De telles œuvres – évidemment chères à nos yeux de consommateurs – sont plutôt destinées à prendre le chemin des musées, des collectionneurs privés ou des mécènes qui soutiennent leur assiduité prodigieuse. Ces artistes ne font pas souvent la une des journaux locaux. Ils sont discrets. On oublie qu’ils existent.
Si, d’un regard extérieur, on songe aux conditions de travail des artistes toutes catégories confondues, on ne peut les envier: une généreuse commission en cas de vente en galerie, amputant leurs revenus de moitié (voire plus) et des frais qui n’en finissent plus: achat de leurs fournitures de base et de l’équipement, l’encadrement, les envois par transporteurs terrestres et/ou aériens, etc. Tous les artistes, peu importe leur catégorie, y goûtent. Être artiste coûte cher. Ces travailleurs autonomes n’ont aucun avantages sociaux: pas d’assurance-chômage comme l’employé salarié, pas non plus de revenu d’aide en cas d’accident du travail ou de maladie du travail. Ils n’ont souvent aucune sécurité financière du fait de ventes trop occasionnelles et s’ils sont représentés par un agent, ils doivent payer des honoraires professionnels pour se dégager de toute administration, de toute gestion, qui pourrait leur prendre du temps n’ayant aucun rapport avec la création artistique.
Les artistes ascètes ne pensent pas au futur, ni à ce mot dont ils ne comprennent pas bien le sens: « retraite ». Pour eux, la vie est là, à saisir immédiatement.
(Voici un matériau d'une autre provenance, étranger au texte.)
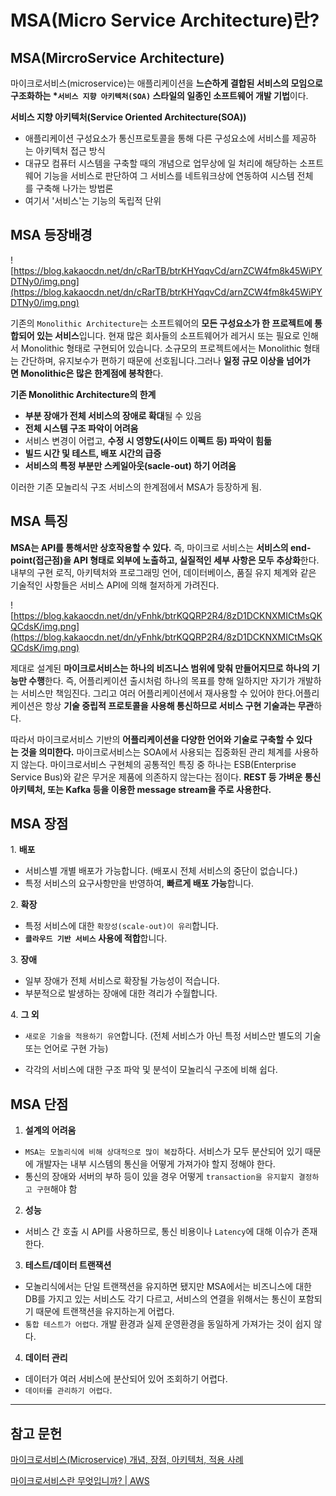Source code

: # MSA(Micro Service Architecture)란?

## MSA(MircroService Architecture)

마이크로서비스(microservice)는 애플리케이션을 **느슨하게 결합된 서비스의 모임으로 구조화하는   *`서비스 지향 아키텍처(SOA)` 스타일의 일종인 소프트웨어 개발 기법**이다.

**서비스 지향 아키텍처(Service Oriented Architecture(SOA))**

- 애플리케이션 구성요소가 통신프로토콜을 통해 다른 구성요소에 서비스를 제공하는 아키텍처 접근 방식
- 대규모 컴퓨터 시스템을 구축할 때의 개념으로 업무상에 일 처리에 해당하는 소프트웨어 기능을 서비스로 판단하여 그 서비스를 네트워크상에 연동하여 시스템 전체를 구축해 나가는 방법론
- 여기서 '서비스'는 기능의 독립적 단위

## **MSA 등장배경**

![https://blog.kakaocdn.net/dn/cRarTB/btrKHYqqvCd/arnZCW4fm8k45WiPYDTNy0/img.png](https://blog.kakaocdn.net/dn/cRarTB/btrKHYqqvCd/arnZCW4fm8k45WiPYDTNy0/img.png)

기존의 `Monolithic Architecture`는 소프트웨어의 **모든 구성요소가 한 프로젝트에 통합되어 있는 서비스**입니다. 현재 많은 회사들의 소프트웨어가 레거시 또는 필요로 인해서 Monolithic 형태로 구현되어 있습니다. 소규모의 프로젝트에서는 Monolithic 형태는 간단하며, 유지보수가 편하기 때문에 선호됩니다.그러나 **일정 규모 이상을 넘어가면 Monolithic은 많은 한계점에 봉착한**다.

**기존 Monolithic Architecture의 한계**

- **부분 장애가 전체 서비스의 장애로 확대**될 수 있음
- **전체 시스템 구조 파악이 어려움**
- 서비스 변경이 어렵고, **수정 시 영향도(사이드 이펙트 등) 파악이 힘듦**
- **빌드 시간 및 테스트, 배포 시간의 급증**
- **서비스의 특정 부분만 스케일아웃(sacle-out) 하기 어려움**

이러한 기존 모놀리식 구조 서비스의 한계점에서 MSA가 등장하게 됨.

## **MSA 특징**

**MSA는 API를 통해서만 상호작용할 수 있다.** 즉, 마이크로 서비스는 **서비스의 end-point(접근점)을 API 형태로 외부에 노출하고, 실질적인 세부 사항은 모두 추상화**한다. 내부의 구현 로직, 아키텍처와 프로그래밍 언어, 데이터베이스, 품질 유지 체계와 같은 기술적인 사항들은 서비스 API에 의해 철저하게 가려진다.

![https://blog.kakaocdn.net/dn/yFnhk/btrKQQRP2R4/8zD1DCKNXMICtMsQKQCdsK/img.png](https://blog.kakaocdn.net/dn/yFnhk/btrKQQRP2R4/8zD1DCKNXMICtMsQKQCdsK/img.png)

제대로 설계된 **마이크로서비스는 하나의 비즈니스 범위에 맞춰 만들어지므로 하나의 기능만 수행**한다. 즉, 어플리케이션 출시처럼 하나의 목표를 향해 일하지만 자기가 개발하는 서비스만 책임진다. 그리고 여러 어플리케이션에서 재사용할 수 있어야 한다.어플리케이션은 항상 **기술 중립적 프로토콜을 사용해 통신하므로 서비스 구현 기술과는 무관**하다.

따라서 마이크로서비스 기반의 **어플리케이션을 다양한 언어와 기술로 구축할 수 있다는 것을 의미한다.** 마이크로서비스는 SOA에서 사용되는 집중화된 관리 체계를 사용하지 않는다. 마이크로서비스 구현체의 공통적인 특징 중 하나는 ESB(Enterprise Service Bus)와 같은 무거운 제품에 의존하지 않는다는 점이다. **REST 등 가벼운 통신 아키텍처, 또는 Kafka 등을 이용한 message stream을 주로 사용한다.**

## **MSA 장점**

1. **배포**

- 서비스별 개별 배포가 가능합니다. (배포시 전체 서비스의 중단이 없습니다.)
- 특정 서비스의 요구사항만을 반영하여, **빠르게 배포 가능**합니다.

2. **확장**

- 특정 서비스에 대한 `확장성(scale-out)이 유리`합니다.
- **`클라우드 기반 서비스` 사용에 적합**합니다.

3. **장애**

- 일부 장애가 전체 서비스로 확장될 가능성이 적습니다.
- 부분적으로 발생하는 장애에 대한 격리가 수월합니다.

4. **그 외**

- `새로운 기술을 적용하기 유연`합니다.
(전체 서비스가 아닌 특정 서비스만 별도의 기술 또는 언어로 구현 가능)
    
- 각각의 서비스에 대한 구조 파악 및 분석이 모놀리식 구조에 비해 쉽다.

## **MSA 단점**

1. **설계의 어려움**
- `MSA는 모놀리식에 비해 상대적으로 많이 복잡`하다. 서비스가 모두 분산되어 있기 때문에 개발자는 내부 시스템의 통신을 어떻게 가져가야 할지 정해야 한다.
- 통신의 장애와 서버의 부하 등이 있을 경우 어떻게 `transaction을 유지할지 결정하고 구현`해야 함


2. **성능**
- 서비스 간 호출 시 API를 사용하므로, 통신 비용이나 `Latency`에 대해 이슈가 존재한다.


3. **테스트/데이터 트랜잭션**
- 모놀리식에서는 단일 트랜잭션을 유지하면 됐지만 MSA에서는 비즈니스에 대한 DB를 가지고 있는 서비스도 각기 다르고, 서비스의 연결을 위해서는 통신이 포함되기 때문에 트랜잭션을 유지하는게 어렵다.
- `통합 테스트가 어렵다`. 개발 환경과 실제 운영환경을 동일하게 가져가는 것이 쉽지 않다.


4. **데이터 관리**
- 데이터가 여러 서비스에 분산되어 있어 조회하기 어렵다.
- `데이터를 관리하기 어렵다`.

---

## 참고 문헌

[마이크로서비스(Microservice) 개념, 장점, 아키텍처, 적용 사례](https://www.redhat.com/ko/topics/microservices)

[마이크로서비스란 무엇입니까? | AWS](https://aws.amazon.com/ko/microservices/)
Ils vivent au présent et ne s’occupent pas de savoir de quoi demain sera fait. Ils entrevoient peindre jusqu’à la mort. Ils espèrent secrètement réaliser l’œuvre de leur vie; celle qui surpassera toutes les autres. Ils ne se soucient pas des aléas du marché de l’art, leur agent s’en préoccupe pour eux. Si certaines personnes voient la part d’immortalité dans le visage de leurs enfants, ces artistes ascètes considèrent leur immortalité dans le temps qu’ils ont mis dans leur travail, leur sueur, leur énergie, leur état d’esprit, leur état d’âme dans chaque œuvre accomplie qu’ils laisseront à la postérité lorsqu’ils déposeront, pour de bon, leurs outils de travail avant de fermer les yeux à jamais.